Marching band at the University of Tennessee

The Pride of the Southland Band is the marching band of the University of Tennessee in Knoxville, Tennessee. The band performs at all Tennessee home football games and some away games. The Pride of the Southland is recognized as one of the nation's top collegiate marching bands.

==History==
One of the country's oldest collegiate band programs, the University of Tennessee band was founded in 1869 as part of the Military Department, forerunner to the school's ROTC program. Its instrumentation in 1883 was entirely made up of cornets. The band grew to between 13 and 17 members, and in 1892, it was reorganized under Ernest H. Garratt.
The band wore West Point-style uniforms like the rest of the cadets in the Military Department and had a more varied repertoire of instruments, including a clarinet.

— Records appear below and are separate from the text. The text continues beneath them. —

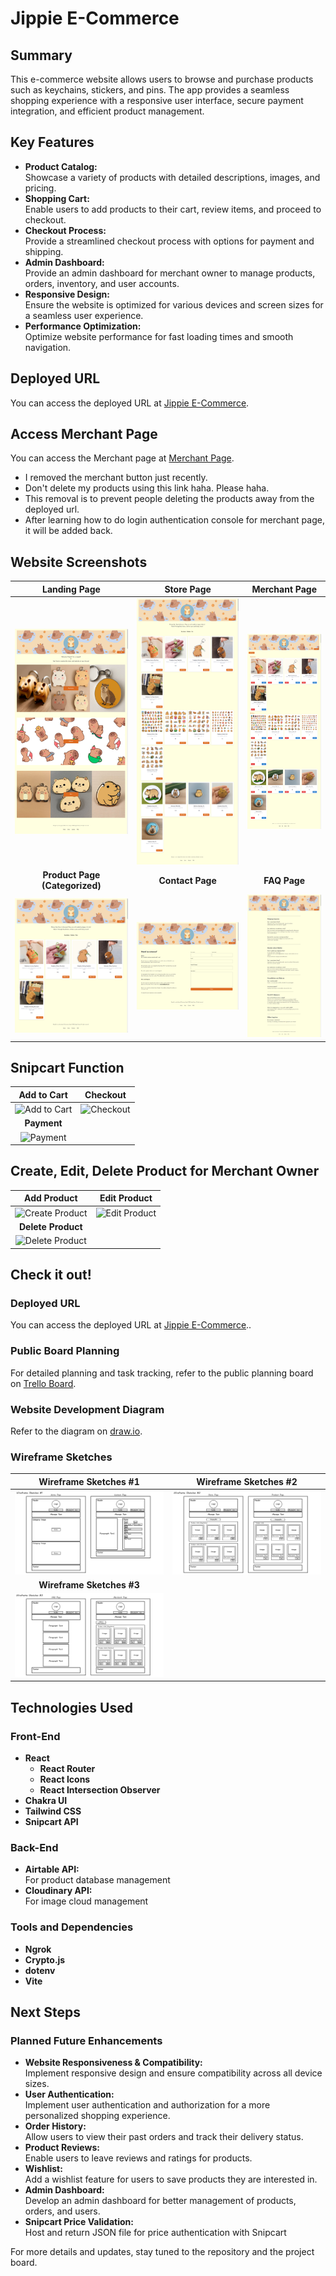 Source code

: # Jippie E-Commerce

## Summary

This e-commerce website allows users to browse and purchase products such as keychains, stickers, and pins. The app provides a seamless shopping experience with a responsive user interface, secure payment integration, and efficient product management.

## Key Features

- **Product Catalog:**
  </br>
  Showcase a variety of products with detailed descriptions, images, and pricing.
- **Shopping Cart:**
  </br>
  Enable users to add products to their cart, review items, and proceed to checkout.
- **Checkout Process:**
  </br>
  Provide a streamlined checkout process with options for payment and shipping.
- **Admin Dashboard:**
  </br>
  Provide an admin dashboard for merchant owner to manage products, orders, inventory, and user accounts.
- **Responsive Design:**
  </br>
  Ensure the website is optimized for various devices and screen sizes for a seamless user experience.
- **Performance Optimization:**
  </br>
  Optimize website performance for fast loading times and smooth navigation.

## Deployed URL

You can access the deployed URL at [Jippie E-Commerce](https://jippie-e-commerce-app.onrender.com/).

## Access Merchant Page

You can access the Merchant page at [Merchant Page](https://jippie-e-commerce-app.onrender.com/merchant).

- I removed the merchant button just recently.
- Don't delete my products using this link haha. Please haha.
- This removal is to prevent people deleting the products away from the deployed url.
- After learning how to do login authentication console for merchant page, it will be added back.

## Website Screenshots

|                             **Landing Page**                              |                           **Store Page**                            |                  **Merchant** Page                   |
| :-----------------------------------------------------------------------: | :-----------------------------------------------------------------: | :--------------------------------------------------: |
|            ![Landing Page](./public/media/Landing%20Page.png)             | ![Store Page](<./public/media/Store%20Page%20(All%20Category).png>) | ![Merchant Page](./public/media/Merchant%20Page.png) |
|                      **Product Page (Categorized)**                       |                          **Contact Page**                           |                     **FAQ Page**                     |
| ![Contact Page](<./public/media/Product%20Page%20(Category%20based).png>) |         ![Contact Page](./public/media/Contact%20Page.png)          |      ![FAQ Page](./public/media/FAQ%20Page.png)      |

## Snipcart Function

|                       **Add to Cart**                       |                     **Checkout**                      |
| :---------------------------------------------------------: | :---------------------------------------------------: |
| ![Add to Cart](./public/media/snipcart%20-%20addtocart.gif) | ![Checkout](<./public/media/snipcart - checkout.gif>) |
|                         **Payment**                         |
|    ![Payment](./public/media/snipcart%20-%20payment.gif)    |

## Create, Edit, Delete Product for Merchant Owner

|                          **Add Product**                           |                        **Edit Product**                        |
| :----------------------------------------------------------------: | :------------------------------------------------------------: |
|  ![Create Product](./public/media/merchant%20-%20addproduct.gif)   | ![Edit Product](./public/media/merchant%20-%20editproduct.gif) |
|                         **Delete Product**                         |
| ![Delete Product](./public/media/merchant%20-%20deleteproduct.gif) |

## Check it out!

### Deployed URL

You can access the deployed URL at [Jippie E-Commerce](https://jippie-e-commerce-app.onrender.com/)..

### Public Board Planning

For detailed planning and task tracking, refer to the public planning board on [Trello Board](https://trello.com/b/V93D5qwa/jippie-e-commercedevelopment).

### Website Development Diagram

Refer to the diagram on [draw.io](https://app.diagrams.net/#G14o7nv5GfQ02vAii20ZsPuZ6JfA4Ikc4C#%7B%22pageId%22%3A%22prtHgNgQTEPvFCAcTncT%22%7D).

### Wireframe Sketches

|                     **Wireframe Sketches #1**                      |                     **Wireframe Sketches #2**                      |
| :----------------------------------------------------------------: | :----------------------------------------------------------------: |
| ![Wireframe Sketch 1](./public/media/Wireframe%20Sketches%201.png) | ![Wireframe Sketch 2](./public/media/Wireframe%20Sketches%202.png) |
|                     **Wireframe Sketches #3**                      |
| ![Wireframe Sketch 3](./public/media/Wireframe%20Sketches%203.png) |

## Technologies Used

### Front-End

- **React**
  - **React Router**
  - **React Icons**
  - **React Intersection Observer**
- **Chakra UI**
- **Tailwind CSS**
- **Snipcart API**

### Back-End

- **Airtable API:**
  </br>
  For product database management
- **Cloudinary API:**
  </br>
  For image cloud management

### Tools and Dependencies

- **Ngrok**
- **Crypto.js**
- **dotenv**
- **Vite**

## Next Steps

### Planned Future Enhancements

- **Website Responsiveness & Compatibility:**
  </br>
  Implement responsive design and ensure compatibility across all device sizes.
- **User Authentication:**
  </br>
  Implement user authentication and authorization for a more personalized shopping experience.
- **Order History:**
  </br>
  Allow users to view their past orders and track their delivery status.
- **Product Reviews:**
  </br>
  Enable users to leave reviews and ratings for products.
- **Wishlist:**
  </br>
  Add a wishlist feature for users to save products they are interested in.
- **Admin Dashboard:**
  </br>
  Develop an admin dashboard for better management of products, orders, and users.
- **Snipcart Price Validation:**
  </br>
  Host and return JSON file for price authentication with Snipcart

For more details and updates, stay tuned to the repository and the project board.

At the turn of the twentieth century, William A. Knabe was appointed as the first full-time band director. (Garratt had also served as an organist, choirmaster, musical director, and director of the Glee Club.) The band is first documented as playing at a football game in 1902, a game that Tennessee won.

By 1917, the band had changed to World War I-style uniforms and doubled in size. The band grew along with the military units on campus. By 1935, the band boasted 85 members. It remained all male due to the band’s continued association with the Military Department. In 1937, a female contingent called the "Volettes" began performing with the band. Its membership ranged from 50 to 90.

The 1940s brought women into the band. Two of the first women to play with the band were Martha Carroll, who played the lyre, and Marjorie Abbott, a marimba player. By 1946, women outnumbered the male members of the band, due to World War II and the death of male students. By 1949, the band was once again all male, but retained female majorettes. Major Walter Ryba was properties master for the Army and Air Force ROTC at Knoxville and also for the Army ROTC at the UT-Martin campus.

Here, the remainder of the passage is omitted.